**Requirement**
Word for word, copy out every line of the records, omitting each picture.

----------

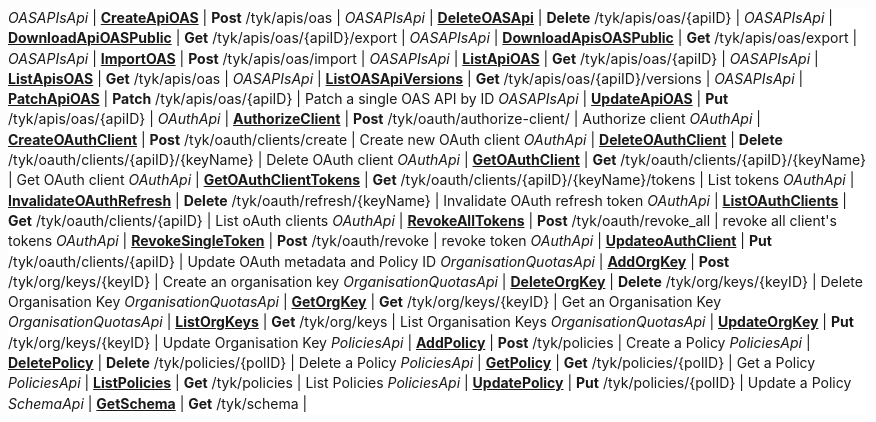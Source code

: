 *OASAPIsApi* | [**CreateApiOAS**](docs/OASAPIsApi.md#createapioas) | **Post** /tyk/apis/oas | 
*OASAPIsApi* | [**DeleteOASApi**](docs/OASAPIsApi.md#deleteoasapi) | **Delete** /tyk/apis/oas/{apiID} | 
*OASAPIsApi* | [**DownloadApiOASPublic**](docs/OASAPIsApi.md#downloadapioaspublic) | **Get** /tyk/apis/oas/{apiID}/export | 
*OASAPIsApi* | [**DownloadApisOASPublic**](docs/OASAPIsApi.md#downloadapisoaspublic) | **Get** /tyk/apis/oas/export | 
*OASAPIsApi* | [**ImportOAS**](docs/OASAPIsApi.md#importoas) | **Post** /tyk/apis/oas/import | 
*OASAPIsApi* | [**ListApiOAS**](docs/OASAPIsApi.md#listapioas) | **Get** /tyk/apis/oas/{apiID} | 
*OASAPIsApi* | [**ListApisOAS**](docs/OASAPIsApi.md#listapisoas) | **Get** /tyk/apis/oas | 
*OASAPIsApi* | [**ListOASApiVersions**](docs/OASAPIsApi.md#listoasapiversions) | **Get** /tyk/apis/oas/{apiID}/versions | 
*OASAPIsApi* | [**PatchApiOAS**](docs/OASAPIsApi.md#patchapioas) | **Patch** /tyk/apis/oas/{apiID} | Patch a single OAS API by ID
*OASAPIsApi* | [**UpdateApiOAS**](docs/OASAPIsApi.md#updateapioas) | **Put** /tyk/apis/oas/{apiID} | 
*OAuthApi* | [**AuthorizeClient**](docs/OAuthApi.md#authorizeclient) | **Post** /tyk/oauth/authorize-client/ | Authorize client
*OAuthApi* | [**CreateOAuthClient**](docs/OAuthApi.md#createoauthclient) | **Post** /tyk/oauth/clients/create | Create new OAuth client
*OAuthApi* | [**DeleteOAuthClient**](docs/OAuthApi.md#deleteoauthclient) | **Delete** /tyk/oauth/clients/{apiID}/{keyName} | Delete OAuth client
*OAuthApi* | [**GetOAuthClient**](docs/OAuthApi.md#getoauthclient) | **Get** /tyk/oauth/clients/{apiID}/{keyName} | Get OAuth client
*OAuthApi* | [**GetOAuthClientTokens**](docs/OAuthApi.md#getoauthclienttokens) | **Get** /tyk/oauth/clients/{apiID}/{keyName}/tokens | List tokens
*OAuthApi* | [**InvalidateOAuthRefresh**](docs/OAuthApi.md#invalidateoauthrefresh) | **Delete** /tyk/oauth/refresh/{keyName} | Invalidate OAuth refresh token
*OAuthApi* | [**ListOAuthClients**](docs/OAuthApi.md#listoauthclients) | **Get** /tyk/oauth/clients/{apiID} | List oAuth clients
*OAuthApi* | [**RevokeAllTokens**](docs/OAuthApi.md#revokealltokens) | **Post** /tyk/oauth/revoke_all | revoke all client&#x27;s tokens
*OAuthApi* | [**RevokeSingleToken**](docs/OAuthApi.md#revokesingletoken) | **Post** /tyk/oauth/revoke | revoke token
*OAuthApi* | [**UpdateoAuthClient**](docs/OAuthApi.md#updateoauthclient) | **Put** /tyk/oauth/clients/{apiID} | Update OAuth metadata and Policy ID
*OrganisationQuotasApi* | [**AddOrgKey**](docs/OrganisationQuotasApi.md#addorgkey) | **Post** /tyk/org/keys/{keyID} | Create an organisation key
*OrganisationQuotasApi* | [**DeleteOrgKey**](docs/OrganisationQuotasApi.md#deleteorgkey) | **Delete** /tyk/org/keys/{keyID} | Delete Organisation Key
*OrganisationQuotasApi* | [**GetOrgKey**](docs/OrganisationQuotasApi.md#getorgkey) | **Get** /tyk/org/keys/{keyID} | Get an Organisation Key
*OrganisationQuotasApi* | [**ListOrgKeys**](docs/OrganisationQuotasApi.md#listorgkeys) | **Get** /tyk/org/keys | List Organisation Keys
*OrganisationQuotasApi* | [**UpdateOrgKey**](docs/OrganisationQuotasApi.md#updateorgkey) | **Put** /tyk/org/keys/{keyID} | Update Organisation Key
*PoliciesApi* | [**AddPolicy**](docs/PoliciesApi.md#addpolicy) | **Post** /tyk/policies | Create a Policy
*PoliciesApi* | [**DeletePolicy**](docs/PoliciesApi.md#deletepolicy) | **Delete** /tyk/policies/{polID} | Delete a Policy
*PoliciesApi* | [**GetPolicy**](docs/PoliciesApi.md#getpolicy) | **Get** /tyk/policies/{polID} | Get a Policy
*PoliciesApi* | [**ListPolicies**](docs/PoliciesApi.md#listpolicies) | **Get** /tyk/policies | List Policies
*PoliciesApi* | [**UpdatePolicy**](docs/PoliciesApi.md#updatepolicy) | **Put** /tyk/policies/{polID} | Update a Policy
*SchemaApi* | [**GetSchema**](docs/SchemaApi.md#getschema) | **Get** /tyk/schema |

----------

**Solution for this exercise**
Source code

: *OASAPIsApi* | [**CreateApiOAS**](docs/OASAPIsApi.md#createapioas) | **Post** /tyk/apis/oas | 
*OASAPIsApi* | [**DeleteOASApi**](docs/OASAPIsApi.md#deleteoasapi) | **Delete** /tyk/apis/oas/{apiID} | 
*OASAPIsApi* | [**DownloadApiOASPublic**](docs/OASAPIsApi.md#downloadapioaspublic) | **Get** /tyk/apis/oas/{apiID}/export | 
*OASAPIsApi* | [**DownloadApisOASPublic**](docs/OASAPIsApi.md#downloadapisoaspublic) | **Get** /tyk/apis/oas/export | 
*OASAPIsApi* | [**ImportOAS**](docs/OASAPIsApi.md#importoas) | **Post** /tyk/apis/oas/import | 
*OASAPIsApi* | [**ListApiOAS**](docs/OASAPIsApi.md#listapioas) | **Get** /tyk/apis/oas/{apiID} | 
*OASAPIsApi* | [**ListApisOAS**](docs/OASAPIsApi.md#listapisoas) | **Get** /tyk/apis/oas | 
*OASAPIsApi* | [**ListOASApiVersions**](docs/OASAPIsApi.md#listoasapiversions) | **Get** /tyk/apis/oas/{apiID}/versions | 
*OASAPIsApi* | [**PatchApiOAS**](docs/OASAPIsApi.md#patchapioas) | **Patch** /tyk/apis/oas/{apiID} | Patch a single OAS API by ID
*OASAPIsApi* | [**UpdateApiOAS**](docs/OASAPIsApi.md#updateapioas) | **Put** /tyk/apis/oas/{apiID} | 
*OAuthApi* | [**AuthorizeClient**](docs/OAuthApi.md#authorizeclient) | **Post** /tyk/oauth/authorize-client/ | Authorize client
*OAuthApi* | [**CreateOAuthClient**](docs/OAuthApi.md#createoauthclient) | **Post** /tyk/oauth/clients/create | Create new OAuth client
*OAuthApi* | [**DeleteOAuthClient**](docs/OAuthApi.md#deleteoauthclient) | **Delete** /tyk/oauth/clients/{apiID}/{keyName} | Delete OAuth client
*OAuthApi* | [**GetOAuthClient**](docs/OAuthApi.md#getoauthclient) | **Get** /tyk/oauth/clients/{apiID}/{keyName} | Get OAuth client
*OAuthApi* | [**GetOAuthClientTokens**](docs/OAuthApi.md#getoauthclienttokens) | **Get** /tyk/oauth/clients/{apiID}/{keyName}/tokens | List tokens
*OAuthApi* | [**InvalidateOAuthRefresh**](docs/OAuthApi.md#invalidateoauthrefresh) | **Delete** /tyk/oauth/refresh/{keyName} | Invalidate OAuth refresh token
*OAuthApi* | [**ListOAuthClients**](docs/OAuthApi.md#listoauthclients) | **Get** /tyk/oauth/clients/{apiID} | List oAuth clients
*OAuthApi* | [**RevokeAllTokens**](docs/OAuthApi.md#revokealltokens) | **Post** /tyk/oauth/revoke_all | revoke all client&#x27;s tokens
*OAuthApi* | [**RevokeSingleToken**](docs/OAuthApi.md#revokesingletoken) | **Post** /tyk/oauth/revoke | revoke token
*OAuthApi* | [**UpdateoAuthClient**](docs/OAuthApi.md#updateoauthclient) | **Put** /tyk/oauth/clients/{apiID} | Update OAuth metadata and Policy ID
*OrganisationQuotasApi* | [**AddOrgKey**](docs/OrganisationQuotasApi.md#addorgkey) | **Post** /tyk/org/keys/{keyID} | Create an organisation key
*OrganisationQuotasApi* | [**DeleteOrgKey**](docs/OrganisationQuotasApi.md#deleteorgkey) | **Delete** /tyk/org/keys/{keyID} | Delete Organisation Key
*OrganisationQuotasApi* | [**GetOrgKey**](docs/OrganisationQuotasApi.md#getorgkey) | **Get** /tyk/org/keys/{keyID} | Get an Organisation Key
*OrganisationQuotasApi* | [**ListOrgKeys**](docs/OrganisationQuotasApi.md#listorgkeys) | **Get** /tyk/org/keys | List Organisation Keys
*OrganisationQuotasApi* | [**UpdateOrgKey**](docs/OrganisationQuotasApi.md#updateorgkey) | **Put** /tyk/org/keys/{keyID} | Update Organisation Key
*PoliciesApi* | [**AddPolicy**](docs/PoliciesApi.md#addpolicy) | **Post** /tyk/policies | Create a Policy
*PoliciesApi* | [**DeletePolicy**](docs/PoliciesApi.md#deletepolicy) | **Delete** /tyk/policies/{polID} | Delete a Policy
*PoliciesApi* | [**GetPolicy**](docs/PoliciesApi.md#getpolicy) | **Get** /tyk/policies/{polID} | Get a Policy
*PoliciesApi* | [**ListPolicies**](docs/PoliciesApi.md#listpolicies) | **Get** /tyk/policies | List Policies
*PoliciesApi* | [**UpdatePolicy**](docs/PoliciesApi.md#updatepolicy) | **Put** /tyk/policies/{polID} | Update a Policy
*SchemaApi* | [**GetSchema**](docs/SchemaApi.md#getschema) | **Get** /tyk/schema |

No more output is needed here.